Originalmente, Allen havia concebido a história onde as pessoas, neste futuro,
são proibidas de falar, motivo plausível para ele poder realizar um filme
pantomímico moderno, mas a idéia acabou sendo rejeitada. Este é um dos
exercícios mais interessantes do diretor, mas é claro, não é para todos os
públicos e os americanos, nesta recente fase do diretor, insistem em
apedrejá-lo. É mais sucesso na Europa e América do Sul do que propriamente em
solo norte americano.
O filme tem lá os
seus trechos filosóficos que podem chegar a irritação destoando a comédia,
ainda assim,o filme aborda de maneira genial as relações românticas (Allen e
Keaton totalmente conectados, primeiro sucesso de muitos filmes juntos). Sleeper de uma forma ou de outra, me faz
sorrir. Uma sessão deliciosa. Impossível puxar o ronco!
*Uma curiosidade: os figurinos são do futuro diretor Joel Schumacher (Os Garotos Perdidos) que depois faria
as vestimentas de Interiores
(Interiors, 1978) também de Allen.
Eua - 1973
✩✩✩✩✩ Excelente
Woody Allen . Diane Keaton
em:
Sleeper
Uma Produção JACK
ROLLINS – CHARLES H. JOFFE
MEWS SMALL PETER HOBBS SUSAN MILLER LOU PICETTI. JESSICA
RAINS BRIAN AVERY SPENCER MILLIGAN
Música de WOODY ALLEN
Produzido por JACK GROSSBERG
Woody Allen












4 comentários:
Adorei o filme, Woody Allen é incrível, consegue fazer cinema de uma maneira única.
Eu ri muito quando você falou sobre ser 'congelado' em papel alumínio e da parte onde foge fingindo ser um robô.

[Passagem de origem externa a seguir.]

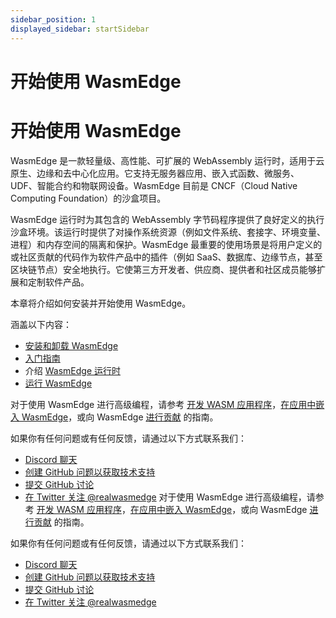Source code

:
 ```yaml
---
sidebar_position: 1
displayed_sidebar: startSidebar
---
```


# 开始使用 WasmEdge
# 开始使用 WasmEdge

WasmEdge 是一款轻量级、高性能、可扩展的 WebAssembly 运行时，适用于云原生、边缘和去中心化应用。它支持无服务器应用、嵌入式函数、微服务、UDF、智能合约和物联网设备。WasmEdge 目前是 CNCF（Cloud Native Computing Foundation）的沙盒项目。

WasmEdge 运行时为其包含的 WebAssembly 字节码程序提供了良好定义的执行沙盒环境。该运行时提供了对操作系统资源（例如文件系统、套接字、环境变量、进程）和内存空间的隔离和保护。WasmEdge 最重要的使用场景是将用户定义的或社区贡献的代码作为软件产品中的插件（例如 SaaS、数据库、边缘节点，甚至区块链节点）安全地执行。它使第三方开发者、供应商、提供者和社区成员能够扩展和定制软件产品。

本章将介绍如何安装并开始使用 WasmEdge。

涵盖以下内容：

- [安装和卸载 WasmEdge](install.md)
- [入门指南](/category/getting-started-with-wasmEdge)
- 介绍 [WasmEdge 运行时](/category/what-is-wasmedge)
- [运行 WasmEdge](/category/running-with-wasmedge)

对于使用 WasmEdge 进行高级编程，请参考 [开发 WASM 应用程序](../develop/overview.md)，[在应用中嵌入 WasmEdge](../embed/overview.md)，或向 WasmEdge [进行贡献](../contribute/overview.md) 的指南。

如果你有任何问题或有任何反馈，请通过以下方式联系我们：

- [Discord 聊天](https://discord.gg/U4B5sFTkFc)
- [创建 GitHub 问题以获取技术支持](https://github.com/WasmEdge/WasmEdge/issues)
- [提交 GitHub 讨论](https://github.com/WasmEdge/WasmEdge/discussions)
- [在 Twitter 关注 @realwasmedge](https://twitter.com/realwasmedge)
对于使用 WasmEdge 进行高级编程，请参考 [开发 WASM 应用程序](../develop/overview.md)，[在应用中嵌入 WasmEdge](../embed/overview.md)，或向 WasmEdge [进行贡献](../contribute/overview.md) 的指南。

如果你有任何问题或有任何反馈，请通过以下方式联系我们：

- [Discord 聊天](https://discord.gg/U4B5sFTkFc)
- [创建 GitHub 问题以获取技术支持](https://github.com/WasmEdge/WasmEdge/issues)
- [提交 GitHub 讨论](https://github.com/WasmEdge/WasmEdge/discussions)
- [在 Twitter 关注 @realwasmedge](https://twitter.com/realwasmedge)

O filme parece ser demais mesmo, não conhecia, mas enfim achei seu blog pra conhecer clássicos incríveis como este.
Abraço!
Livro Nas Mãos
http://livronasmaos.blogspot.com.br
Não é um dos meus favoritos do Woody Allen, eu não curto muito esta primeira fase de sua filmografia, mas ele é sem dúvidas um filme muito divertido!
Markos! Irá ria a beça com este filme, rs
valeu!! abs!
Bruno: Eu amo a primeira fase, se bobear mais do que a recente.
Abs!
Não conheço esse filme mas sempre estou assistindo aos filmes do Woody Allen acho o trabalho dele fantástico.